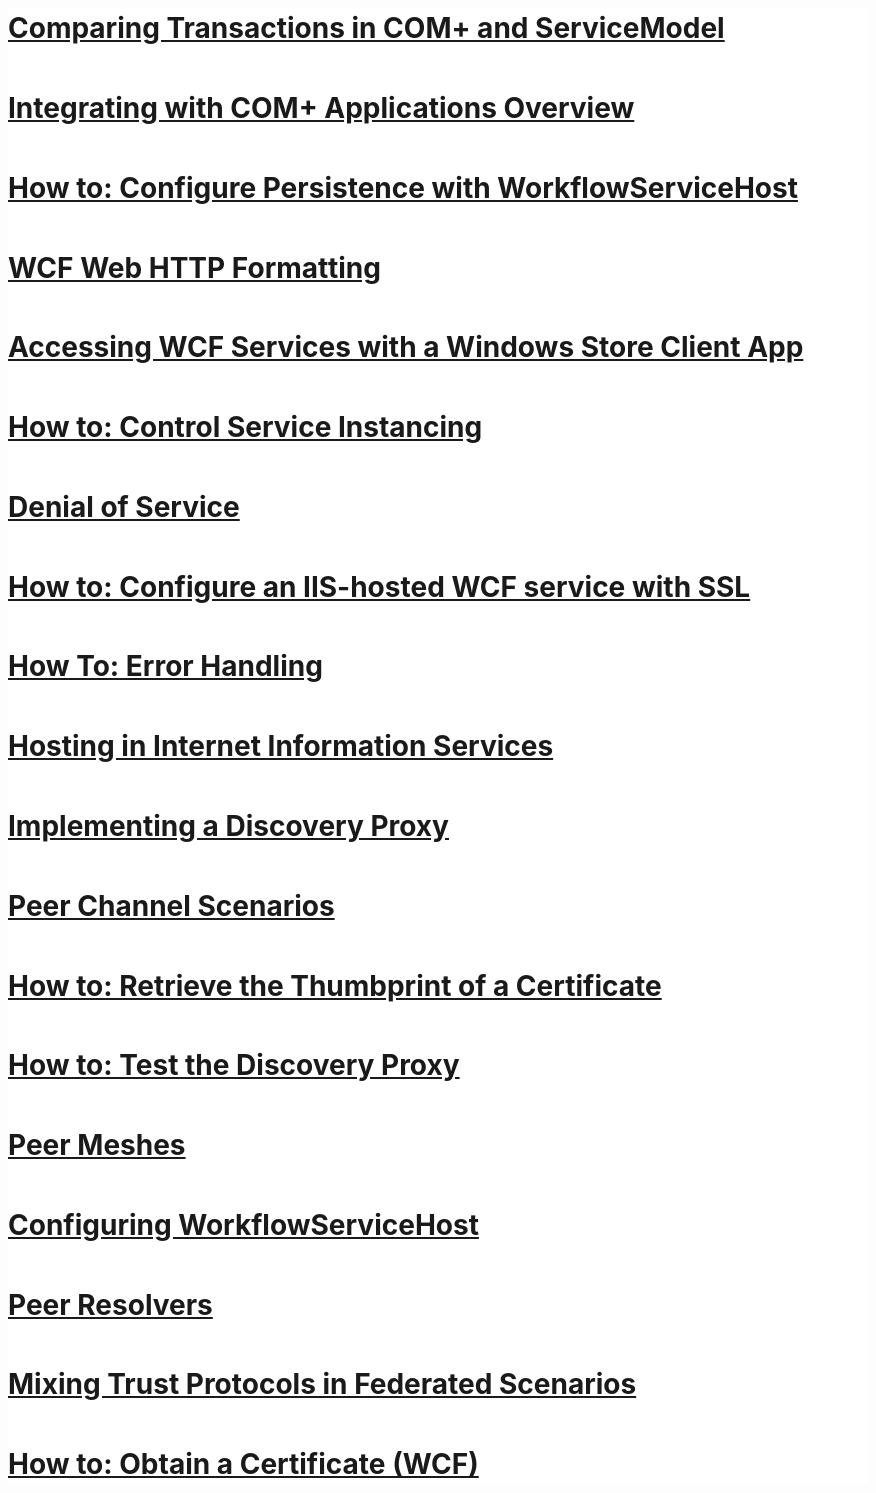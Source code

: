 # [Comparing Transactions in COM+ and ServiceModel](comparing-transactions-in-com-and-servicemodel.md)
# [Integrating with COM+ Applications Overview](integrating-with-com-plus-applications-overview.md)
# [How to: Configure Persistence with WorkflowServiceHost](how-to-configure-persistence-with-workflowservicehost.md)
# [WCF Web HTTP Formatting](wcf-web-http-formatting.md)
# [Accessing WCF Services with a Windows Store Client App](accessing-wcf-services-with-a-windows-store-client-app.md)
# [How to: Control Service Instancing](how-to-control-service-instancing.md)
# [Denial of Service](denial-of-service.md)
# [How to: Configure an IIS-hosted WCF service with SSL](how-to-configure-an-iis-hosted-wcf-service-with-ssl.md)
# [How To: Error Handling](how-to-error-handling.md)
# [Hosting in Internet Information Services](hosting-in-internet-information-services.md)
# [Implementing a Discovery Proxy](implementing-a-discovery-proxy.md)
# [Peer Channel Scenarios](peer-channel-scenarios.md)
# [How to: Retrieve the Thumbprint of a Certificate](how-to-retrieve-the-thumbprint-of-a-certificate.md)
# [How to: Test the Discovery Proxy](how-to-test-the-discovery-proxy.md)
# [Peer Meshes](peer-meshes.md)
# [Configuring WorkflowServiceHost](configuring-workflowservicehost.md)
# [Peer Resolvers](peer-resolvers.md)
# [Mixing Trust Protocols in Federated Scenarios](mixing-trust-protocols-in-federated-scenarios.md)
# [How to: Obtain a Certificate (WCF)](how-to-obtain-a-certificate-wcf.md)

* **Task prompt**:
Only the lines from the one that contains "# [Implementing a" to the end of the entries above should be given again, exactly and in full.

* **Problem solution**:
# [Implementing a Discovery Proxy](implementing-a-discovery-proxy.md)
# [Peer Channel Scenarios](peer-channel-scenarios.md)
# [How to: Retrieve the Thumbprint of a Certificate](how-to-retrieve-the-thumbprint-of-a-certificate.md)
# [How to: Test the Discovery Proxy](how-to-test-the-discovery-proxy.md)
# [Peer Meshes](peer-meshes.md)
# [Configuring WorkflowServiceHost](configuring-workflowservicehost.md)
# [Peer Resolvers](peer-resolvers.md)
# [Mixing Trust Protocols in Federated Scenarios](mixing-trust-protocols-in-federated-scenarios.md)
# [How to: Obtain a Certificate (WCF)](how-to-obtain-a-certificate-wcf.md)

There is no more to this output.